| TASK DIRECTIONS |
Transcribe the entries in full, keeping each word as it is.

(Extracted data entries)
※ ※ ※
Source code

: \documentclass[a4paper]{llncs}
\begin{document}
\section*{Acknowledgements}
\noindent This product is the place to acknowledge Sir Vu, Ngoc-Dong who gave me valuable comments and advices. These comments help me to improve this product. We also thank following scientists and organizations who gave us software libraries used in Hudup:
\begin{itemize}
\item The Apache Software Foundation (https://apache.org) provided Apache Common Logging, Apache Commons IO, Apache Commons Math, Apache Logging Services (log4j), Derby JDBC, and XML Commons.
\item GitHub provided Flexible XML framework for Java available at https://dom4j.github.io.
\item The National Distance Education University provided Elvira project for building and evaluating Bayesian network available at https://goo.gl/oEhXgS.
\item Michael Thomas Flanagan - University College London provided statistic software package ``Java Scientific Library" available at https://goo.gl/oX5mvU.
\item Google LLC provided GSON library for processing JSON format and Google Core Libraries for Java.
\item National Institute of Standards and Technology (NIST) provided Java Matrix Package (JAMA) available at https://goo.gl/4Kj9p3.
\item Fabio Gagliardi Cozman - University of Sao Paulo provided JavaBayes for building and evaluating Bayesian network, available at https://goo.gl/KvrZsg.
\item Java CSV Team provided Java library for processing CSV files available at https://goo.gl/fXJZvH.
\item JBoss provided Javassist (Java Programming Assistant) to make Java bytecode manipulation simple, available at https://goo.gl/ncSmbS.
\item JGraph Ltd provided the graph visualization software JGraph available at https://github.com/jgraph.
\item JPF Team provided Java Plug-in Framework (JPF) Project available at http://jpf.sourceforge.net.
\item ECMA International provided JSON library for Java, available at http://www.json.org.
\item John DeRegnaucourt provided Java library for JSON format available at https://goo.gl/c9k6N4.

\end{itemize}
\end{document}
※ ※ ※
| RESULT FOR THIS EXERCISE |
Source code

: \documentclass[a4paper]{llncs}
\begin{document}
\section*{Acknowledgements}
\noindent This product is the place to acknowledge Sir Vu, Ngoc-Dong who gave me valuable comments and advices. These comments help me to improve this product. We also thank following scientists and organizations who gave us software libraries used in Hudup:
\begin{itemize}
\item The Apache Software Foundation (https://apache.org) provided Apache Common Logging, Apache Commons IO, Apache Commons Math, Apache Logging Services (log4j), Derby JDBC, and XML Commons.
\item GitHub provided Flexible XML framework for Java available at https://dom4j.github.io.
\item The National Distance Education University provided Elvira project for building and evaluating Bayesian network available at https://goo.gl/oEhXgS.
\item Michael Thomas Flanagan - University College London provided statistic software package ``Java Scientific Library" available at https://goo.gl/oX5mvU.
\item Google LLC provided GSON library for processing JSON format and Google Core Libraries for Java.
\item National Institute of Standards and Technology (NIST) provided Java Matrix Package (JAMA) available at https://goo.gl/4Kj9p3.
\item Fabio Gagliardi Cozman - University of Sao Paulo provided JavaBayes for building and evaluating Bayesian network, available at https://goo.gl/KvrZsg.
\item Java CSV Team provided Java library for processing CSV files available at https://goo.gl/fXJZvH.
\item JBoss provided Javassist (Java Programming Assistant) to make Java bytecode manipulation simple, available at https://goo.gl/ncSmbS.
\item JGraph Ltd provided the graph visualization software JGraph available at https://github.com/jgraph.
\item JPF Team provided Java Plug-in Framework (JPF) Project available at http://jpf.sourceforge.net.
\item ECMA International provided JSON library for Java, available at http://www.json.org.
\item John DeRegnaucourt provided Java library for JSON format available at https://goo.gl/c9k6N4.

\end{itemize}
\end{document}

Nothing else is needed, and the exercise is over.